Rendered images with source text:
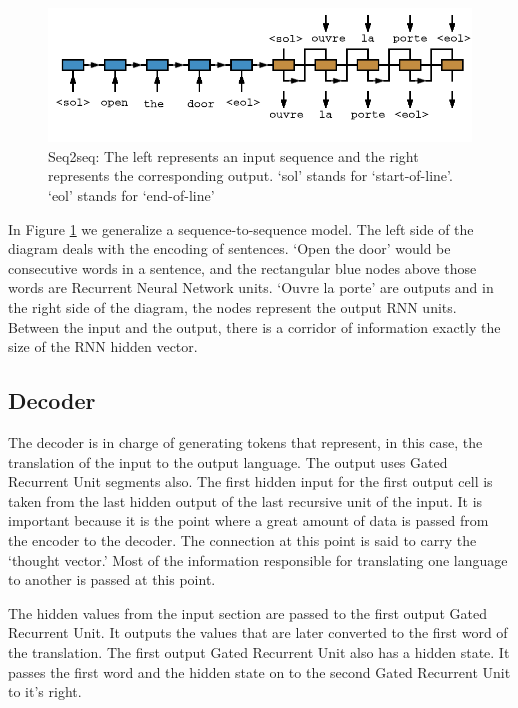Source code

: \begin{figure}[H]
	\begin{center}
		
		\includegraphics[scale=2]{diagram-nmt03}
		
	\end{center}
	\caption[Sequence-to-Sequence Architecture]{Seq2seq: The left represents an input sequence and the right represents the corresponding output. `sol' stands for `start-of-line'. `eol' stands for `end-of-line'}
	
	\label{diagram-s2s-overview}
	
\end{figure}


In Figure \ref{diagram-s2s-overview} we generalize a sequence-to-sequence model. The left side of the diagram deals with the encoding of sentences. `Open the door' would be consecutive words in a sentence, and the rectangular blue nodes above those words are Recurrent Neural Network units. `Ouvre la porte' are outputs and in the right side of the diagram, the nodes represent the output RNN units. Between the input and the output, there is a corridor of information exactly the size of the RNN hidden vector. 

\subsection{Decoder}
The decoder is in charge of generating tokens that represent, in this case, the translation of the input to the output language. The output uses Gated Recurrent Unit segments also. The first hidden input for the first output cell is taken from the last hidden output of the last recursive unit of the input. It is important because it is the point where a great amount of data is passed from the encoder to the decoder. The connection at this point is said to carry the `thought vector.' Most of the information responsible for translating one language to another is passed at this point.

The hidden values from the input section are passed to the first output Gated Recurrent Unit. It outputs the values that are later converted to the first word of the translation. The first output Gated Recurrent Unit also has a hidden state. It passes the first word and the hidden state on to the second Gated Recurrent Unit to it's right.

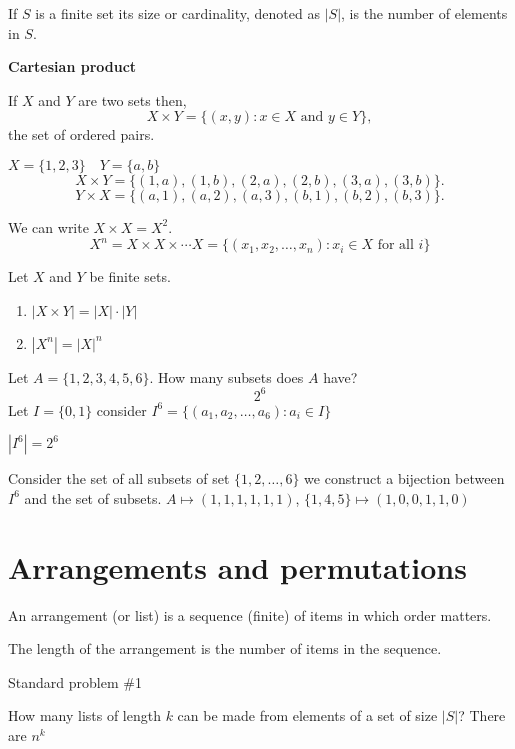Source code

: \documentclass[10pt, a4paper]{article}
\begin{document}
If $S$ is a finite set its size or cardinality, denoted as $|S|$, is the number of elements in $S$.

\textbf{Cartesian product}

If $X$ and $Y$ are two sets then, 
\[
X \times Y = \{(x, y) : x \in X \text{ and } y \in Y\},
\]
the set of ordered pairs.

\begin{example}
    $X = \{1, 2, 3\}\quad Y = \{a, b\}$
    \[
    X \times Y = \{(1, a), (1, b), (2, a), (2, b), (3, a), (3, b)\}.
    \]
    \[
    Y \times X = \{(a, 1), (a, 2), (a, 3), (b, 1), (b, 2), (b, 3)\}.
    \]
\end{example}
We can write $X \times X = X ^ 2$.
\[
X ^ n = X \times X \times \dotsi X = \{(x_1, x_2, \dots, x_n) : x_i \in X \text{ for all } i\}
\]

\begin{proposition}
    Let $X$ and $Y$ be finite sets.
    \begin{enumerate}[label = (\alph*)]
        \item $|X \times Y| = |X|\cdot|Y|$
        \item $|X ^ n| = |X| ^ n$
    \end{enumerate}
\end{proposition}

\begin{example}
    Let $A = \{1, 2, 3, 4, 5, 6\}$. How many subsets does $A$ have?
    \[
    2 ^ 6
    \]
    Let $I = \{0, 1\}$ consider $I ^ 6 = \{(a_1, a_2, \dots, a_6) : a_i \in I\}$

    $|I ^ 6| = 2 ^ 6$
    
    Consider the set of all subsets of set $\{1, 2, \dots, 6\}$ we construct a bijection between $I ^ 6$ and the set of subsets. $A \mapsto (1, 1, 1, 1, 1, 1)$, $\{1, 4, 5\} \mapsto (1, 0, 0, 1, 1, 0)$
\end{example}

\section{Arrangements and permutations}
An arrangement (or list) is a sequence (finite) of items in which order matters.

The length of the arrangement is the number of items in the sequence.

Standard problem \#1

How many lists of length $k$ can be made from elements of a set of size $|S|$? There are $n ^ k$
\end{document}
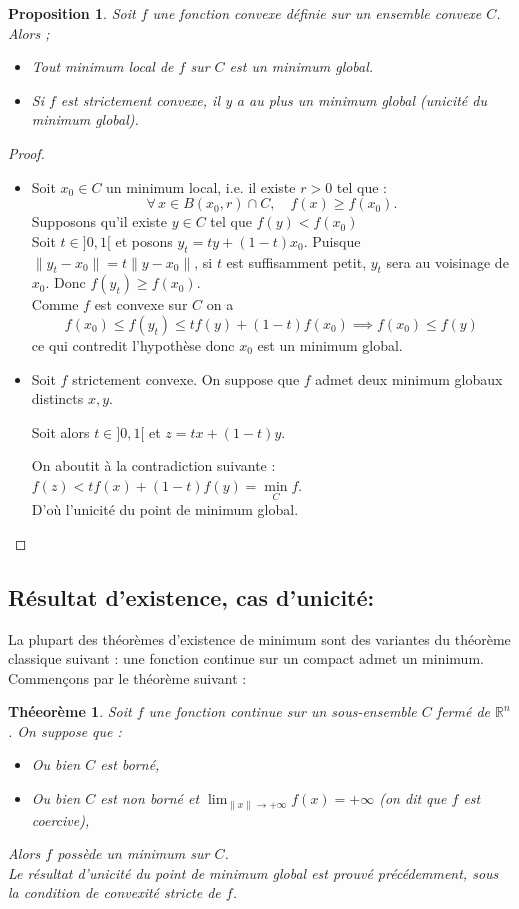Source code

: \documentclass[12pt,a4paper,openay]{book}
\numberwithin{equation}{chapter}
\newtheorem{theo}{Th\'eeor\`eme}[chapter]
\newtheorem{prop}{Proposition}[chapter]
\newcommand{\R}{\mathbb{R}}
\let\oldforall\forall
\renewcommand{\forall}{\oldforall\,}
\begin{document}
	\begin{prop}
		Soit $f$ une fonction convexe d\'efinie sur un ensemble convexe $C$. Alors ;
		\begin{itemize}
		\item Tout minimum local de $f$ sur $C$ est un minimum global.
				\item Si $f$ est strictement convexe, il y a au plus un minimum global (unicit\'e du minimum global).
		\end{itemize}
	\end{prop}
	\begin{proof}
		\hfill
		\begin{itemize}
		\item Soit $x_0 \in C$ un minimum local, i.e. il existe $r>0$ tel que  :
		$$
		\forall x \in B\left(x_0, r\right)\cap C, \quad f(x) \geq f\left(x_0\right) .
		$$	
		Supposons qu'il existe $y\in C$ tel que $f(y) < f(x_0)$\\
		Soit $t\in ]0,1[$ et posons $y_t = ty+ (1-t) x_0$. Puisque $\| y_t-x_0\|= t\|y-x_0\|$, si $t$ est suffisamment petit, $y_t$ sera au voisinage de $x_0$. Donc $f(y_t) \geq f(x_0)$.\\
		Comme $f$ est convexe sur $C$ on a 
		\[
		f(x_0) \leq f(y_t) \leq tf(y) + (1-t)f(x_0) \implies f(x_0) \leq f(y)
		\]
		ce qui contredit l'hypothèse donc $x_0$ est un minimum global.
		\item Soit $f$ strictement convexe. On suppose que $f$ admet deux minimum globaux distincts $x, y$.
			
			Soit alors $t \in] 0,1[$ et $z=t x+(1-t) y$.
			
		On aboutit \`a la contradiction suivante : $f(z)<t f(x)+(1-t) f(y)=\min\limits_C f$.\\
		D'o\`u l'unicit\'e du point de minimum global.
	\end{itemize}
	\end{proof}
	
	\subsection{R\'esultat d'existence, cas d'unicit\'e:}
	La plupart des th\'eor\`emes d'existence de minimum sont des variantes du th\'eor\`eme classique suivant : une fonction continue sur un compact admet un minimum.\\
	Commen\c{c}ons par le th\'eor\`eme suivant :	
	\begin{theo}
	Soit $f$ une fonction continue sur un sous-ensemble $C$ ferm\'e de $\R^n$.
		On suppose que :
		\begin{itemize}
			\item Ou bien $C$ est born\'e,
			\item Ou bien $C$ est non born\'e et $\lim _{\|x\| \to+\infty} f(x)=+\infty$ (on dit que $f$ est coercive),
		\end{itemize}	
		Alors $f$ poss\`ede un minimum sur $C$.\\
		Le r\'esultat d'unicit\'e du point de minimum global est prouv\'e pr\'ec\'edemment, sous la condition de convexit\'e stricte de $f$.
	\end{theo}
\end{document}
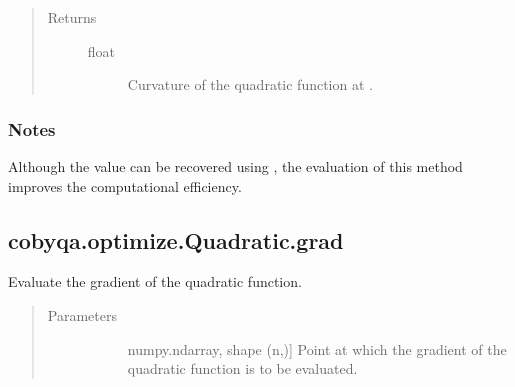 \documentclass[letterpaper,10pt,english]{sphinxmanual}
\begin{document}
\begin{fulllineitems}
\begin{fulllineitems}
\begin{quote}
\begin{description}
\begin{description}
\end{description}

\item[{Returns}] \leavevmode\begin{description}
\item[{float}] \leavevmode
\sphinxAtStartPar
Curvature of the quadratic function at .

\end{description}

\end{description}\end{quote}
\subsubsection*{Notes}

\sphinxAtStartPar
Although the value can be recovered using {\hyperref[\detokenize{refs/generated/cobyqa.optimize.Quadratic.hessp:cobyqa.optimize.Quadratic.hessp}]{}}, the evaluation of
this method improves the computational efficiency.

\end{fulllineitems}



\subsection{cobyqa.optimize.Quadratic.grad}
\label{\detokenize{refs/generated/cobyqa.optimize.Quadratic.grad:cobyqa-optimize-quadratic-grad}}\label{\detokenize{refs/generated/cobyqa.optimize.Quadratic.grad::doc}}

\begin{fulllineitems}
\label{\detokenize{refs/generated/cobyqa.optimize.Quadratic.grad:cobyqa.optimize.Quadratic.grad}}
\sphinxAtStartPar
Evaluate the gradient of the quadratic function.
\begin{quote}\begin{description}
\item[{Parameters}] \leavevmode\begin{description}
\item[{}] \leavevmode{[}numpy.ndarray, shape (n,){]}
\sphinxAtStartPar
Point at which the gradient of the quadratic function is to be
evaluated.


\end{description}
\end{description}
\end{quote}
\end{fulllineitems}
\end{fulllineitems}
\end{document}
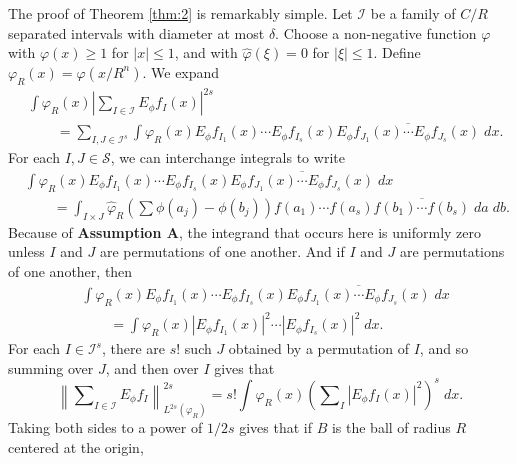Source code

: \documentclass[12pt]{article}
\begin{document}
The proof of Theorem \ref{thm:2} is remarkably simple. Let $\mathcal{I}$ be a family of $C/R$ separated intervals with diameter at most $\delta$. Choose a non-negative function $\varphi$ with $\varphi(x) \geq 1$ for $|x| \leq 1$, and with $\widehat{\varphi}(\xi) = 0$ for $|\xi| \leq 1$. Define $\varphi_R(x) = \varphi(x/R^n)$. We expand
%
\begin{equation}
\begin{split}
    &\int \varphi_R(x) \left|\sum\nolimits_{I \in \mathcal{I}} E_\phi f_I(x) \right|^{2s}\\
    &\quad\quad = \sum_{I,J \in \mathcal{I}^s} \int \varphi_R(x) E_\phi f_{I_1}(x) \cdots E_\phi f_{I_s}(x) \overline{E_\phi f_{J_1}(x) \cdots E_\phi f_{J_s}(x)}\; dx.
\end{split}
\end{equation}
%
For each $I,J \in \mathcal{S}$, we can interchange integrals to write
%
\begin{equation}
\begin{split}
    &\int \varphi_R(x) E_\phi f_{I_1}(x) \cdots E_\phi f_{I_s}(x) \overline{E_\phi f_{J_1}(x) \cdots E_\phi f_{J_s}(x)}\; dx\\
    &\quad\quad = \int_{I \times J} \widehat{\varphi}_R \left( \sum \phi(a_j) - \phi(b_j) \right) f(a_1) \cdots f(a_s) \overline{f(b_1) \cdots f(b_s)}\; da\; db.
\end{split}
\end{equation}
%
Because of \textbf{Assumption A}, the integrand that occurs here is uniformly zero unless $I$ and $J$ are permutations of one another. And if $I$ and $J$ are permutations of one another, then
%
\begin{equation}
\begin{split}
    &\int \varphi_R(x) E_\phi f_{I_1}(x) \cdots E_\phi f_{I_s}(x) \overline{E_\phi f_{J_1}(x) \cdots E_\phi f_{J_s}(x)}\; dx\\
    &\quad\quad = \int \varphi_R(x) |E_\phi f_{I_1}(x)|^2 \cdots |E_\phi f_{I_s}(x)|^2\; dx.
\end{split}
\end{equation}
%
For each $I \in \mathcal{I}^s$, there are $s!$ such $J$ obtained by a permutation of $I$, and so summing over $J$, and then over $I$ gives that
%
\begin{equation}
    \left\| \sum\nolimits_{I \in \mathcal{I}} E_\phi f_I \right\|_{L^{2s}(\varphi_R)}^{2s} = s! \int \varphi_R(x) \left( \sum\nolimits_I |E_\phi f_I(x)|^2 \right)^s\; dx.
\end{equation}
%
Taking both sides to a power of $1/2s$ gives that if $B$ is the ball of radius $R$ centered at the origin,
\end{document}
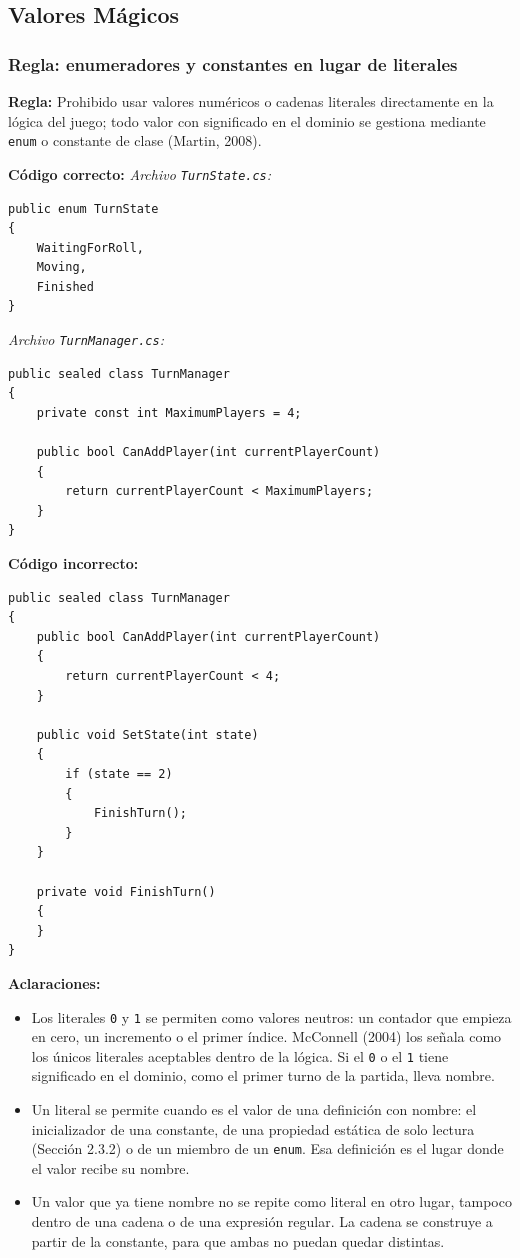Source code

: \subsection{Valores Mágicos}

\subsubsection{Regla: enumeradores y constantes en lugar de literales}

\textbf{Regla:} Prohibido usar valores numéricos o cadenas literales directamente en la lógica del juego; todo valor con significado en el dominio se gestiona mediante \texttt{enum} o constante de clase (Martin, 2008).

\textbf{Código correcto:}
\textit{Archivo \texttt{TurnState.cs}:}
\begin{lstlisting}[style=csharpstyle]
public enum TurnState
{
    WaitingForRoll,
    Moving,
    Finished
}
\end{lstlisting}

\textit{Archivo \texttt{TurnManager.cs}:}
\begin{lstlisting}[style=csharpstyle]
public sealed class TurnManager
{
    private const int MaximumPlayers = 4;

    public bool CanAddPlayer(int currentPlayerCount)
    {
        return currentPlayerCount < MaximumPlayers;
    }
}
\end{lstlisting}

\textbf{Código incorrecto:}
\begin{lstlisting}[style=csharpstyle]
public sealed class TurnManager
{
    public bool CanAddPlayer(int currentPlayerCount)
    {
        return currentPlayerCount < 4;
    }

    public void SetState(int state)
    {
        if (state == 2)
        {
            FinishTurn();
        }
    }

    private void FinishTurn()
    {
    }
}
\end{lstlisting}

\textbf{Aclaraciones:}
\begin{itemize}
    \item Los literales \texttt{0} y \texttt{1} se permiten como valores neutros: un contador que empieza en cero, un incremento o el primer índice. McConnell (2004) los señala como los únicos literales aceptables dentro de la lógica. Si el \texttt{0} o el \texttt{1} tiene significado en el dominio, como el primer turno de la partida, lleva nombre.
    \item Un literal se permite cuando es el valor de una definición con nombre: el inicializador de una constante, de una propiedad estática de solo lectura (Sección 2.3.2) o de un miembro de un \texttt{enum}. Esa definición es el lugar donde el valor recibe su nombre.
    \item Un valor que ya tiene nombre no se repite como literal en otro lugar, tampoco dentro de una cadena o de una expresión regular. La cadena se construye a partir de la constante, para que ambas no puedan quedar distintas.
\end{itemize}

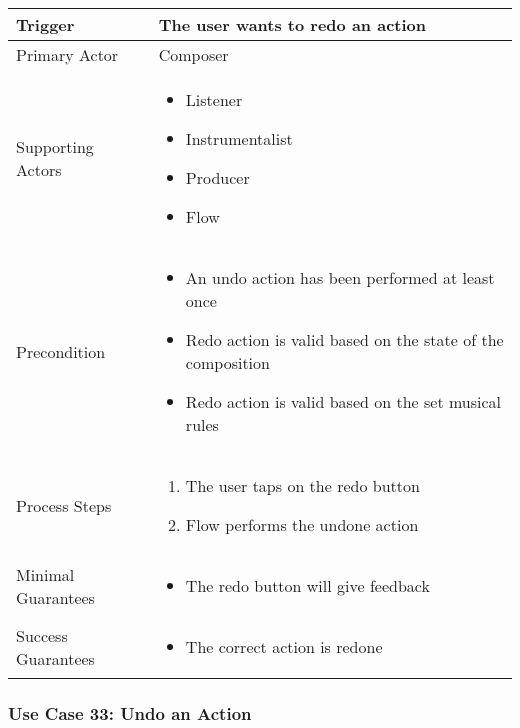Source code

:   \begin{tabularx}{\textwidth}{|X|X|}
  \hline
  Trigger & 
  The user wants to redo an action\\
  \hline
  Primary Actor & 
  Composer \\
  \hline
  Supporting Actors & 
  \begin{itemize}
  \item Listener
  \item Instrumentalist
  \item Producer
  \item Flow
  \end{itemize} \\
  \hline
  Precondition & 
  \begin{itemize}
  \item An undo action has been performed at least once
  \item Redo action is valid based on the state of the composition
  \item Redo action is valid based on the set musical rules
  \end{itemize} \\
  \hline
  Process Steps & 
  \begin{enumerate}
  \item The user taps on the redo button
  \item Flow performs the undone action
  \end{enumerate} \\
  \hline
  Minimal Guarantees & 
  \begin{itemize}
    \item The redo button will give feedback 
  \end{itemize}\\
  \hline
  Success Guarantees & 
  \begin{itemize}
    \item The correct action is redone
  \end{itemize} \\
  \hline
  \end{tabularx}

  \subsubsection{Use Case 33: Undo an Action}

What needs to be done: Wherever the word "finite" appears in the data, return the whole line.

Written solution:
If $S$ is a finite set its size or cardinality, denoted as $|S|$, is the number of elements in $S$.
    Let $X$ and $Y$ be finite sets.
An arrangement (or list) is a sequence (finite) of items in which order matters.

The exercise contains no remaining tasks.